As you can see there are several types of relocations, each specifying a
different way of doing these additions. The compiler emits only three
types of relocations:
• Type 6 : Direct 32-bit reference to the symbols virtual address
• Type 7: Direct 32-bit references to the symbols virtual address, base
not included.
• Type 20: PC-relative 32-bit reference to the symbols virtual address.
This last one is the one used in the relocation to printf. We have to
know too that the relative call is relative to the next instruction,
i.e. to the byte 13 and not to the byte 9. Happily for us the linker now
knows this stuff...
contain.
Some people insisted that I was generalizing too much and there could be
C implementations without object files (like C interpreters) and C
implementations that do not link files in separate compilation but just
parse and digest each module, making the whole code generation step in
the linker, from an unknown representation.
Granted, werid implementation and special options may exists. Here I am
speaking about the very common (or most common case) where the compiler
produces traditional object files, stored in the disk somewhere.
Those object files in an abstract way contain:
(1) A symbol table that specifies whiwh symbols are exported and which
symbols are imported
(2) Several "Sections" containing the data of the program. (Code
instructions, initialized tables, and just reserved space)
(3) A series of relocation records that specify which parts of the data
(code or tables) must be patched by the linker to insert the external
symbols required by the module
The linking process
-------------------
The linker opens all object files that it receives, and builds a symbol
table. In this table we have several sets of symbols
(a) The set of defined symbols, not in the common section. All this
symbols have a fixed address already.
(b) The set of symbols in the common section
(c) The set of undefined symbols that have been seen as externals but
where the definition is not yet processed.
Symbols can be moved from the undefined set, into the common or into the
defined symbols.
This needs some explanation.

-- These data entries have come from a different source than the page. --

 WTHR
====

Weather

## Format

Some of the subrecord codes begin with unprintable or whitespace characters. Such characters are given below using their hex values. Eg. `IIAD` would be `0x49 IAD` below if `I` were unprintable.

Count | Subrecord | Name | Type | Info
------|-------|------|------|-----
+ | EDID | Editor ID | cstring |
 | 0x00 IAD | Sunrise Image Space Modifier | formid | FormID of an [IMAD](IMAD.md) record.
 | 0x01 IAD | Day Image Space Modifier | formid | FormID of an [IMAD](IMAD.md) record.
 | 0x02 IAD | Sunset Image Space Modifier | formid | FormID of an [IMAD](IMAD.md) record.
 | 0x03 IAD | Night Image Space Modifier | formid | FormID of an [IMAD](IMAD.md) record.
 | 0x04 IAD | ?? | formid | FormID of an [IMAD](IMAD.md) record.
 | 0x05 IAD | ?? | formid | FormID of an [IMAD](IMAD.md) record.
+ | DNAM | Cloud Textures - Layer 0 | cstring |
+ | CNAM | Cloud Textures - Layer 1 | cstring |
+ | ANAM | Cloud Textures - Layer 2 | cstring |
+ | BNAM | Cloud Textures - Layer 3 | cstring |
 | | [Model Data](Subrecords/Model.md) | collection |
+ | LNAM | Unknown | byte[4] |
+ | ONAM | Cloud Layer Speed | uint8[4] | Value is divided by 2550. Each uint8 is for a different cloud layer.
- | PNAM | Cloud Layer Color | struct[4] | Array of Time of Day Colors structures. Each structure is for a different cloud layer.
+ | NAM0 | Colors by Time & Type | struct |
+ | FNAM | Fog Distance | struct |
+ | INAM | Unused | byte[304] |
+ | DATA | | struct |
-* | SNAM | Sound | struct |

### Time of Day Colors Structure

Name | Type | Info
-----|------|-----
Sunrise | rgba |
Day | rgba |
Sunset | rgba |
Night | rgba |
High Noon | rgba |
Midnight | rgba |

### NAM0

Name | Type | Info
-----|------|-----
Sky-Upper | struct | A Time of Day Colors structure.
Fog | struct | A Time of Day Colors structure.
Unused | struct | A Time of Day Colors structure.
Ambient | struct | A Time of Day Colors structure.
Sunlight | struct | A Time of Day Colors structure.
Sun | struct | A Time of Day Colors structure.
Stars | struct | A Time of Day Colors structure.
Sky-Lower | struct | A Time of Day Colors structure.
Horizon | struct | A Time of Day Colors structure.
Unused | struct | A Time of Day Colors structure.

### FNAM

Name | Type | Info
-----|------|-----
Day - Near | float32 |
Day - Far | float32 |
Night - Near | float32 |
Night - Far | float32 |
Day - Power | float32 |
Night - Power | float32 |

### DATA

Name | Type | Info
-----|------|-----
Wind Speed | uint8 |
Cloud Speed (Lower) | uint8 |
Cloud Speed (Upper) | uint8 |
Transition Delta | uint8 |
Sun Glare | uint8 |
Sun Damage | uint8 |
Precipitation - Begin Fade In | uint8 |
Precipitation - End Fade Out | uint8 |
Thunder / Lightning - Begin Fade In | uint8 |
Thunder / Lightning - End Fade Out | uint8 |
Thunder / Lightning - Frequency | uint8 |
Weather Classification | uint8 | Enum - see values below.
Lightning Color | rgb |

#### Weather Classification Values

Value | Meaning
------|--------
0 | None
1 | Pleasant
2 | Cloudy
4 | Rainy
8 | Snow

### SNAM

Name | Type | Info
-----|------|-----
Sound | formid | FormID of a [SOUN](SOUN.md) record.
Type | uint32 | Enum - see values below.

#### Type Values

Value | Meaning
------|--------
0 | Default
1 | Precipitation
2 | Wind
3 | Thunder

Suppose you have in the file file1.c the
following declaration:
int iconst;
The symbol ‘iconst’ will be assigned to the common section that is
initialized to zero at program startup. But consider what happens if you
include ‘file2.c’ in the link, that contains the declaration:
int iconst = 53433;
The linker will move the symbol ‘iconst’, from the common section to the
data section. The definition in file1.c will be lost. If you relied in
"iconst" being zero at startup now you are wrong.
And there are worst things that can be done:
file1.c:
int buf[256];
file2.c:
int buff[512];
The linker will leave ‘buf’ in the common section, but will set its size
to the bigger value, i.e. 512. This is harmless, but beware that you
make a definition in a file3.c
int buff[4] = {0,0,0,0};
Your table will have a size of just four positions instead of 512!!
This can be tested, for instance, with the following two files:
file t1.c
int tab[12];
File t2.c
int tab[256];
int main(void){return 0;}
Linking t1.c and t2.c with MSVC 8 we obtain an executable *without any
warnings* not even at the highest warning level.
In the linker of lcc-win I added a warning:
in t1.obj warning: '_tab' (defined with size 48)
is redefined in t2.obj with size 1024
The linker of gnu doesn't emit any warning:
root@ubuntu:/tmp# gcc -Wall t1.c t2.c
root@ubuntu:/tmp#
The explanation that will be commonly given for this behavior is that
any definition in the "common" section (non initialized data) is a
"tentative definition" and only valid until another definition is seen
by the linker.
Dave Hanson, one of the authors of the original lcc compiler told me
this, when we discussed about this problem:
jacob:
Dave Hanson:
<<quote>>
For the record, the declaration for p is indeed a tentative definition,
but that status persists only until the end of the compilation unit,
i.e., the end of f1.c. Since there's no subsequent external definition
of p, the tentative declaration acts exactly as if there was a
file-scope declaration for p with an initializer equal to 0. (See Sec.
3.7.2 of the ANSI Standard, which I think is Sec. 6.7.2 of the ISO
Standard). As a result, p is null at program startup--assuming there are
no other similar declarations for p.
This example illustrates nicely a problem with the common storage model:
You can't determine whether or not a declaration is also a definition by
examining just the program text, and it's easy to get strange behaviors.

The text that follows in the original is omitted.